START Given entries
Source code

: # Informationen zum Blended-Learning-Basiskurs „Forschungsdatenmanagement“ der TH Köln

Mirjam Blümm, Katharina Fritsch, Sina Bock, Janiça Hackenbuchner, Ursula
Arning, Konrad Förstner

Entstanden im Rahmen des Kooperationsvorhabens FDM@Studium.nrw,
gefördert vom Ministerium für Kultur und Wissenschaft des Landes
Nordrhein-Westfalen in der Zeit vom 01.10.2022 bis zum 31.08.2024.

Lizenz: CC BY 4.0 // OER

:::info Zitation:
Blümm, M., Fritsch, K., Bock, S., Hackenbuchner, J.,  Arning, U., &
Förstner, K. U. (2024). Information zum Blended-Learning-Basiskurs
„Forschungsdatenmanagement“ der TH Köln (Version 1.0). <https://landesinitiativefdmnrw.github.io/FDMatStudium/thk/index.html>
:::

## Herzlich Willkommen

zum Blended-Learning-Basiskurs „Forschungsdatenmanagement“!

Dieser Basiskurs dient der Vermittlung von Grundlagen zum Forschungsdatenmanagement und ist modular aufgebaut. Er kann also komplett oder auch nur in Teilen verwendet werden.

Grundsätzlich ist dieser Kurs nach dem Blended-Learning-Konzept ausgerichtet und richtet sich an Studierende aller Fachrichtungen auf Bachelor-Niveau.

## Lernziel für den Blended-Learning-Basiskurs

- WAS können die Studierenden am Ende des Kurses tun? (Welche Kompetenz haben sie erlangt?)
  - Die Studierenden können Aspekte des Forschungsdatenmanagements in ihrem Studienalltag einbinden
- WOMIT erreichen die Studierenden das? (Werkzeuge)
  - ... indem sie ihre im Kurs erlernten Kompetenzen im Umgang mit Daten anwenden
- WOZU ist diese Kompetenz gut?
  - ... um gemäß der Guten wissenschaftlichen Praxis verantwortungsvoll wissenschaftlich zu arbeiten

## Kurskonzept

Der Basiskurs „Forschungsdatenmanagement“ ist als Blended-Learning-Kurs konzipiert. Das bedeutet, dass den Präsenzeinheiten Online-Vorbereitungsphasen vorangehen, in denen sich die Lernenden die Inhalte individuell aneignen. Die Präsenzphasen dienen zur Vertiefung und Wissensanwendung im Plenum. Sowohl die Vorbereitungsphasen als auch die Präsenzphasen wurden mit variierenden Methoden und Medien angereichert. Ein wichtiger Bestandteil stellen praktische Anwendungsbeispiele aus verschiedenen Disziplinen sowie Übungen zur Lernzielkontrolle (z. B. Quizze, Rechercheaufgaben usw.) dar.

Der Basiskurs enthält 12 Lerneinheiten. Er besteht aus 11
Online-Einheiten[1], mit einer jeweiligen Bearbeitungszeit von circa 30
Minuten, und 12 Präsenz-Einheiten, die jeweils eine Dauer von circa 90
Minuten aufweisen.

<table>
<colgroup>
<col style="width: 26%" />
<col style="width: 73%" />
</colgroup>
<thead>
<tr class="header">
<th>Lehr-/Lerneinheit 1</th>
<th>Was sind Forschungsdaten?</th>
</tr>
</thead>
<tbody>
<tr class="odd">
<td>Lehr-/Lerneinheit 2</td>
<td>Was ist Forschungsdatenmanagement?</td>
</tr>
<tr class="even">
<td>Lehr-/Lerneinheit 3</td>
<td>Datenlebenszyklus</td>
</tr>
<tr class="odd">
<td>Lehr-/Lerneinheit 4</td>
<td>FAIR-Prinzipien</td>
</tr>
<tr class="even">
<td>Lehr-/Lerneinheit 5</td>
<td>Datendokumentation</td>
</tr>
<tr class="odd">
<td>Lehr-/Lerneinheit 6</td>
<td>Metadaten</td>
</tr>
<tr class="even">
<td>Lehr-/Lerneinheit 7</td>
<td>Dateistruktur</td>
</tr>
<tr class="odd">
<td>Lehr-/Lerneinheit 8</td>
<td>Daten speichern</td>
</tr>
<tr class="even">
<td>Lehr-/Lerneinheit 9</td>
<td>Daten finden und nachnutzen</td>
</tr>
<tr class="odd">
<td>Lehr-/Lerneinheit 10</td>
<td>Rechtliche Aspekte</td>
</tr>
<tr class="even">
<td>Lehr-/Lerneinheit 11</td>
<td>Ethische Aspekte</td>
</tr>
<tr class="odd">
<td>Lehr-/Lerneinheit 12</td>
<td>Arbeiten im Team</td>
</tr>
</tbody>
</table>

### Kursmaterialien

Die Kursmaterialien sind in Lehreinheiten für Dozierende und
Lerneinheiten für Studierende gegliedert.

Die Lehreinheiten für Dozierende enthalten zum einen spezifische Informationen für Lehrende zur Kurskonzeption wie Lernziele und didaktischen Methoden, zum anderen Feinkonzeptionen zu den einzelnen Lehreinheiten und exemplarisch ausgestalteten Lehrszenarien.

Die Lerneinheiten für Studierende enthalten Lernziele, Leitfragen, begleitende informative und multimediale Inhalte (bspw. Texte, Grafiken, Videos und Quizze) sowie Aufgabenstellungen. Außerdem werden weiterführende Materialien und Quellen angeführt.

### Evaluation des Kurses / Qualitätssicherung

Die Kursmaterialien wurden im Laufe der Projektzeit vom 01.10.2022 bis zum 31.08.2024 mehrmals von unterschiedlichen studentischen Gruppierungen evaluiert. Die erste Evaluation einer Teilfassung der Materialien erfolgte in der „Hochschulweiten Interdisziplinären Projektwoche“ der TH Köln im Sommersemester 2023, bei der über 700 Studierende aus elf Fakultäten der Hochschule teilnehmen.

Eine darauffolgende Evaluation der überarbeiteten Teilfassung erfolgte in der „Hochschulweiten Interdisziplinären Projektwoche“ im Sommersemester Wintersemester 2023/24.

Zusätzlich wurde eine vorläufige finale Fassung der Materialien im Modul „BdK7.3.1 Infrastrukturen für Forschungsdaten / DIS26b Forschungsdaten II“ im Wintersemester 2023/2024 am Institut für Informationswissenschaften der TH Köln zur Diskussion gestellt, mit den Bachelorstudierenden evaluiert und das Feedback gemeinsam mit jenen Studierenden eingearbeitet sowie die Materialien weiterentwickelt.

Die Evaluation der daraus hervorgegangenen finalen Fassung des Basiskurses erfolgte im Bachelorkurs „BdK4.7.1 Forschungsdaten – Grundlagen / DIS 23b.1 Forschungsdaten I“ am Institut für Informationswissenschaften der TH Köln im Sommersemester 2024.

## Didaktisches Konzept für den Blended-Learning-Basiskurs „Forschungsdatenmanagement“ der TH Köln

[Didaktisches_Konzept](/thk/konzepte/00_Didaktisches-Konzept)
END Given entries
▸ What this task involves
Retype the listing above in full, with no alterations.

▸ Answer section
Source code

: # Informationen zum Blended-Learning-Basiskurs „Forschungsdatenmanagement“ der TH Köln

Mirjam Blümm, Katharina Fritsch, Sina Bock, Janiça Hackenbuchner, Ursula
Arning, Konrad Förstner

Entstanden im Rahmen des Kooperationsvorhabens FDM@Studium.nrw,
gefördert vom Ministerium für Kultur und Wissenschaft des Landes
Nordrhein-Westfalen in der Zeit vom 01.10.2022 bis zum 31.08.2024.

Lizenz: CC BY 4.0 // OER

:::info Zitation:
Blümm, M., Fritsch, K., Bock, S., Hackenbuchner, J.,  Arning, U., &
Förstner, K. U. (2024). Information zum Blended-Learning-Basiskurs
„Forschungsdatenmanagement“ der TH Köln (Version 1.0). <https://landesinitiativefdmnrw.github.io/FDMatStudium/thk/index.html>
:::

## Herzlich Willkommen

zum Blended-Learning-Basiskurs „Forschungsdatenmanagement“!

Dieser Basiskurs dient der Vermittlung von Grundlagen zum Forschungsdatenmanagement und ist modular aufgebaut. Er kann also komplett oder auch nur in Teilen verwendet werden.

Grundsätzlich ist dieser Kurs nach dem Blended-Learning-Konzept ausgerichtet und richtet sich an Studierende aller Fachrichtungen auf Bachelor-Niveau.

## Lernziel für den Blended-Learning-Basiskurs

- WAS können die Studierenden am Ende des Kurses tun? (Welche Kompetenz haben sie erlangt?)
  - Die Studierenden können Aspekte des Forschungsdatenmanagements in ihrem Studienalltag einbinden
- WOMIT erreichen die Studierenden das? (Werkzeuge)
  - ... indem sie ihre im Kurs erlernten Kompetenzen im Umgang mit Daten anwenden
- WOZU ist diese Kompetenz gut?
  - ... um gemäß der Guten wissenschaftlichen Praxis verantwortungsvoll wissenschaftlich zu arbeiten

## Kurskonzept

Der Basiskurs „Forschungsdatenmanagement“ ist als Blended-Learning-Kurs konzipiert. Das bedeutet, dass den Präsenzeinheiten Online-Vorbereitungsphasen vorangehen, in denen sich die Lernenden die Inhalte individuell aneignen. Die Präsenzphasen dienen zur Vertiefung und Wissensanwendung im Plenum. Sowohl die Vorbereitungsphasen als auch die Präsenzphasen wurden mit variierenden Methoden und Medien angereichert. Ein wichtiger Bestandteil stellen praktische Anwendungsbeispiele aus verschiedenen Disziplinen sowie Übungen zur Lernzielkontrolle (z. B. Quizze, Rechercheaufgaben usw.) dar.

Der Basiskurs enthält 12 Lerneinheiten. Er besteht aus 11
Online-Einheiten[1], mit einer jeweiligen Bearbeitungszeit von circa 30
Minuten, und 12 Präsenz-Einheiten, die jeweils eine Dauer von circa 90
Minuten aufweisen.

<table>
<colgroup>
<col style="width: 26%" />
<col style="width: 73%" />
</colgroup>
<thead>
<tr class="header">
<th>Lehr-/Lerneinheit 1</th>
<th>Was sind Forschungsdaten?</th>
</tr>
</thead>
<tbody>
<tr class="odd">
<td>Lehr-/Lerneinheit 2</td>
<td>Was ist Forschungsdatenmanagement?</td>
</tr>
<tr class="even">
<td>Lehr-/Lerneinheit 3</td>
<td>Datenlebenszyklus</td>
</tr>
<tr class="odd">
<td>Lehr-/Lerneinheit 4</td>
<td>FAIR-Prinzipien</td>
</tr>
<tr class="even">
<td>Lehr-/Lerneinheit 5</td>
<td>Datendokumentation</td>
</tr>
<tr class="odd">
<td>Lehr-/Lerneinheit 6</td>
<td>Metadaten</td>
</tr>
<tr class="even">
<td>Lehr-/Lerneinheit 7</td>
<td>Dateistruktur</td>
</tr>
<tr class="odd">
<td>Lehr-/Lerneinheit 8</td>
<td>Daten speichern</td>
</tr>
<tr class="even">
<td>Lehr-/Lerneinheit 9</td>
<td>Daten finden und nachnutzen</td>
</tr>
<tr class="odd">
<td>Lehr-/Lerneinheit 10</td>
<td>Rechtliche Aspekte</td>
</tr>
<tr class="even">
<td>Lehr-/Lerneinheit 11</td>
<td>Ethische Aspekte</td>
</tr>
<tr class="odd">
<td>Lehr-/Lerneinheit 12</td>
<td>Arbeiten im Team</td>
</tr>
</tbody>
</table>

### Kursmaterialien

Die Kursmaterialien sind in Lehreinheiten für Dozierende und
Lerneinheiten für Studierende gegliedert.

Die Lehreinheiten für Dozierende enthalten zum einen spezifische Informationen für Lehrende zur Kurskonzeption wie Lernziele und didaktischen Methoden, zum anderen Feinkonzeptionen zu den einzelnen Lehreinheiten und exemplarisch ausgestalteten Lehrszenarien.

Die Lerneinheiten für Studierende enthalten Lernziele, Leitfragen, begleitende informative und multimediale Inhalte (bspw. Texte, Grafiken, Videos und Quizze) sowie Aufgabenstellungen. Außerdem werden weiterführende Materialien und Quellen angeführt.

### Evaluation des Kurses / Qualitätssicherung

Die Kursmaterialien wurden im Laufe der Projektzeit vom 01.10.2022 bis zum 31.08.2024 mehrmals von unterschiedlichen studentischen Gruppierungen evaluiert. Die erste Evaluation einer Teilfassung der Materialien erfolgte in der „Hochschulweiten Interdisziplinären Projektwoche“ der TH Köln im Sommersemester 2023, bei der über 700 Studierende aus elf Fakultäten der Hochschule teilnehmen.

Eine darauffolgende Evaluation der überarbeiteten Teilfassung erfolgte in der „Hochschulweiten Interdisziplinären Projektwoche“ im Sommersemester Wintersemester 2023/24.

Zusätzlich wurde eine vorläufige finale Fassung der Materialien im Modul „BdK7.3.1 Infrastrukturen für Forschungsdaten / DIS26b Forschungsdaten II“ im Wintersemester 2023/2024 am Institut für Informationswissenschaften der TH Köln zur Diskussion gestellt, mit den Bachelorstudierenden evaluiert und das Feedback gemeinsam mit jenen Studierenden eingearbeitet sowie die Materialien weiterentwickelt.

Die Evaluation der daraus hervorgegangenen finalen Fassung des Basiskurses erfolgte im Bachelorkurs „BdK4.7.1 Forschungsdaten – Grundlagen / DIS 23b.1 Forschungsdaten I“ am Institut für Informationswissenschaften der TH Köln im Sommersemester 2024.

## Didaktisches Konzept für den Blended-Learning-Basiskurs „Forschungsdatenmanagement“ der TH Köln

[Didaktisches_Konzept](/thk/konzepte/00_Didaktisches-Konzept)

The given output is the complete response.